→ Work instructions: Hunt through the entries for the word "Programming" and copy each line in which it appears.

→ Data records:
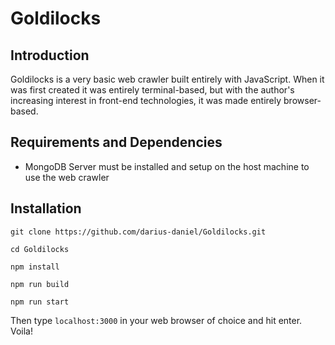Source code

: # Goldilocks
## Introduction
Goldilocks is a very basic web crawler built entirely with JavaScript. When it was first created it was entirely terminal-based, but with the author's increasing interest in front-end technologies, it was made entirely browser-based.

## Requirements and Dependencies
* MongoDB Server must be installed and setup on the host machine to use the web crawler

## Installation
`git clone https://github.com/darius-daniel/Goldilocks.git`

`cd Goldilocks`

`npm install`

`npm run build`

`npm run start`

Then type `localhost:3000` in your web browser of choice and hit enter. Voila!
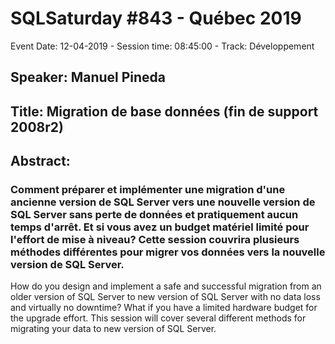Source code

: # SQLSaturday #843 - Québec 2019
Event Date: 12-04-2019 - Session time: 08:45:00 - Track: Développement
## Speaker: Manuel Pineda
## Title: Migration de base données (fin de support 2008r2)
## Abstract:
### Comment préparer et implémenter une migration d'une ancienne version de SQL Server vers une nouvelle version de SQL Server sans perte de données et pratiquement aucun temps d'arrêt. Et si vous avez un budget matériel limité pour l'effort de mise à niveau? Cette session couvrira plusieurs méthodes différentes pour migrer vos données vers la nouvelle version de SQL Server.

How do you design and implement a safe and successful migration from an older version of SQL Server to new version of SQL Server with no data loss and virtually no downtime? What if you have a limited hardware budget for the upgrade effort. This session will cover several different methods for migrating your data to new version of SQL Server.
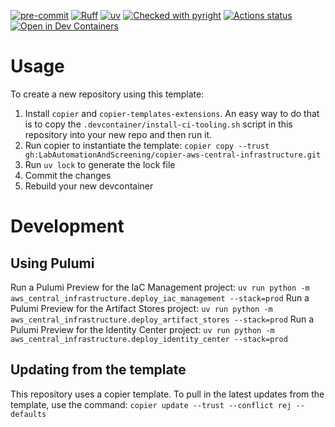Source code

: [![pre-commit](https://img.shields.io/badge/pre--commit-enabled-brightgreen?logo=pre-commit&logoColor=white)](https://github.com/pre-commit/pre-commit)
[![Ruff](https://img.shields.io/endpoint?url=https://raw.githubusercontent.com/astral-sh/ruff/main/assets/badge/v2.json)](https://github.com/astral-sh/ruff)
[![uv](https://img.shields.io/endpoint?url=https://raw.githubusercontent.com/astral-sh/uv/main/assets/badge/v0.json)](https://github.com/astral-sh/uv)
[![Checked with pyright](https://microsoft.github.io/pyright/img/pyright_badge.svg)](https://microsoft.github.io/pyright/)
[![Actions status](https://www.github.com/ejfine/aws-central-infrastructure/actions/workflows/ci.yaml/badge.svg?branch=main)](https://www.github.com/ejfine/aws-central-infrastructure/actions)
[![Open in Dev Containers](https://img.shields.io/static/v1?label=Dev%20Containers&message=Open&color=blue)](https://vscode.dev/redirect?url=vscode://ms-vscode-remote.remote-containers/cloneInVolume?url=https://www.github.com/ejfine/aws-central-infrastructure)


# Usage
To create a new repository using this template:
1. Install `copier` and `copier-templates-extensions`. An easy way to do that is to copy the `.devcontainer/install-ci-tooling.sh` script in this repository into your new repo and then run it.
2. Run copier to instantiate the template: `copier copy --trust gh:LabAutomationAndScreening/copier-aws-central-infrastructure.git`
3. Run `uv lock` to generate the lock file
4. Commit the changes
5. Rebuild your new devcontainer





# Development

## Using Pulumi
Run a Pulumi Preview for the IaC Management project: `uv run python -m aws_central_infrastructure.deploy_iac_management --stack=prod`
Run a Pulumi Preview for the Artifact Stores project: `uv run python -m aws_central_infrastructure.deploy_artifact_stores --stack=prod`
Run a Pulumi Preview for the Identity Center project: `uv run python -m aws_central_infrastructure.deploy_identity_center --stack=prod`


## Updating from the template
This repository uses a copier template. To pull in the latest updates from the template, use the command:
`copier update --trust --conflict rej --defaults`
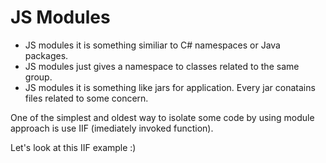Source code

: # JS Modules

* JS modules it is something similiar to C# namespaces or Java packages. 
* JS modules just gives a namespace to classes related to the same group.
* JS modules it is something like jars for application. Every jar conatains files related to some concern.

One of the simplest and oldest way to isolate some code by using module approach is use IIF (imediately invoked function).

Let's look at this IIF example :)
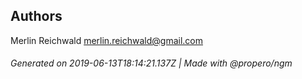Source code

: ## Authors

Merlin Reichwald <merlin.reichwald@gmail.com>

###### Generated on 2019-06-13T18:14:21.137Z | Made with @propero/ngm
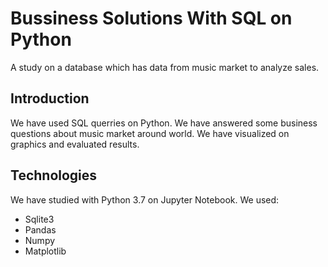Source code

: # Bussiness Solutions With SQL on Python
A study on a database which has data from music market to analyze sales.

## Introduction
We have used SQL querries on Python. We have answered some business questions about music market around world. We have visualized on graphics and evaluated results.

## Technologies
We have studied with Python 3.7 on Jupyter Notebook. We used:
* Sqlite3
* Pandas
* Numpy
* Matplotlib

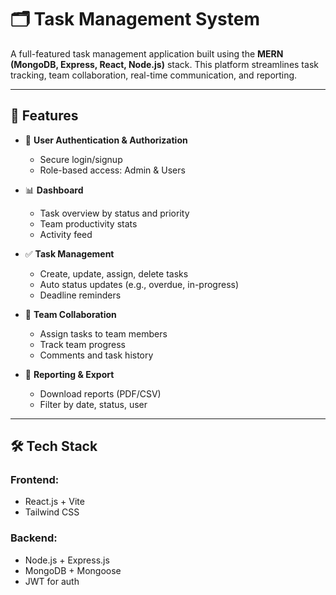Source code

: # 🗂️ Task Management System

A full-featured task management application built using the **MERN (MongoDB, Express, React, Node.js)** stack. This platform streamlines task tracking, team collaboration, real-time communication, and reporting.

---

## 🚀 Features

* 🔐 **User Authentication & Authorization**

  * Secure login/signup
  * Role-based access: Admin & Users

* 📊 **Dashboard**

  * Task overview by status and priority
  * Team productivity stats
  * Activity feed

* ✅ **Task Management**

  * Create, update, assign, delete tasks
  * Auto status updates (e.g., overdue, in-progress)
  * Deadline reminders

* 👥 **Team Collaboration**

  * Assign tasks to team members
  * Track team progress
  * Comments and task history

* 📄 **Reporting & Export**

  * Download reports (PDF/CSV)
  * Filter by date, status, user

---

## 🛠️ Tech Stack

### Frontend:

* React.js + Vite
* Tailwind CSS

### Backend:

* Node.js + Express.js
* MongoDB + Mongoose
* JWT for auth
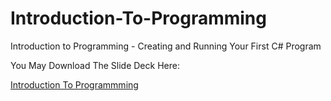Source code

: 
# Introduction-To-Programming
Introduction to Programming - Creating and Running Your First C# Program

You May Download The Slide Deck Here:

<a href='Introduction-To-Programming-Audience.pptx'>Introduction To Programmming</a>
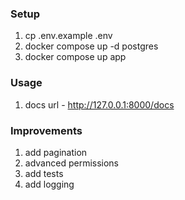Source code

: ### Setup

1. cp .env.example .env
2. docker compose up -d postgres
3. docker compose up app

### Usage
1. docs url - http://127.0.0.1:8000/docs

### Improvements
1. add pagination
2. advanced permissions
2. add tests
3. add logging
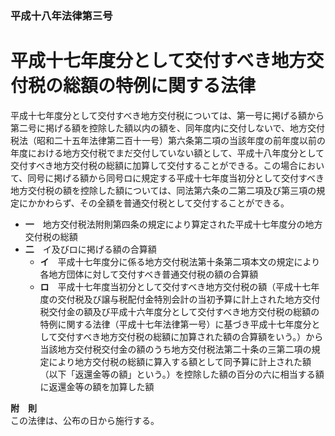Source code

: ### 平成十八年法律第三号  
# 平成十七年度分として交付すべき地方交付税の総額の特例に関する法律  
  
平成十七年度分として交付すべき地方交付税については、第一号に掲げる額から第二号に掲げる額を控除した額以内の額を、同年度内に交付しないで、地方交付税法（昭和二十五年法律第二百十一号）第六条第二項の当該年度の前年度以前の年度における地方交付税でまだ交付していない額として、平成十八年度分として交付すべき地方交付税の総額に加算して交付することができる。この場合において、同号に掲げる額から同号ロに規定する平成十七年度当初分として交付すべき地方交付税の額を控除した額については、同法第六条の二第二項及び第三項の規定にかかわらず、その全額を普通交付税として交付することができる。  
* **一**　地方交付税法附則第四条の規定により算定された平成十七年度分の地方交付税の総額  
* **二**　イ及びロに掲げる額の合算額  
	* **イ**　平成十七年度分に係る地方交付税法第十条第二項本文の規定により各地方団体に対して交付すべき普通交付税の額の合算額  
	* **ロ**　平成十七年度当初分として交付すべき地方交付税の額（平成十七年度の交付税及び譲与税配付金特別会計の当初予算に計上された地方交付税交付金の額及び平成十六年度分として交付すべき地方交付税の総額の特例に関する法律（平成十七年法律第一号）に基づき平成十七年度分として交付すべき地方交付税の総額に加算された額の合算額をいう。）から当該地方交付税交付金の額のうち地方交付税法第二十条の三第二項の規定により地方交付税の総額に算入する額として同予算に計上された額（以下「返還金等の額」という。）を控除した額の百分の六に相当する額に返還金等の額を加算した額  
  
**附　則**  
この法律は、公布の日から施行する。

→ Exercise response:
# Introduction-To-Programming
Introduction to Programming - Creating and Running Your First C# Program
<a href='Introduction-To-Programming-Audience.pptx'>Introduction To Programmming</a>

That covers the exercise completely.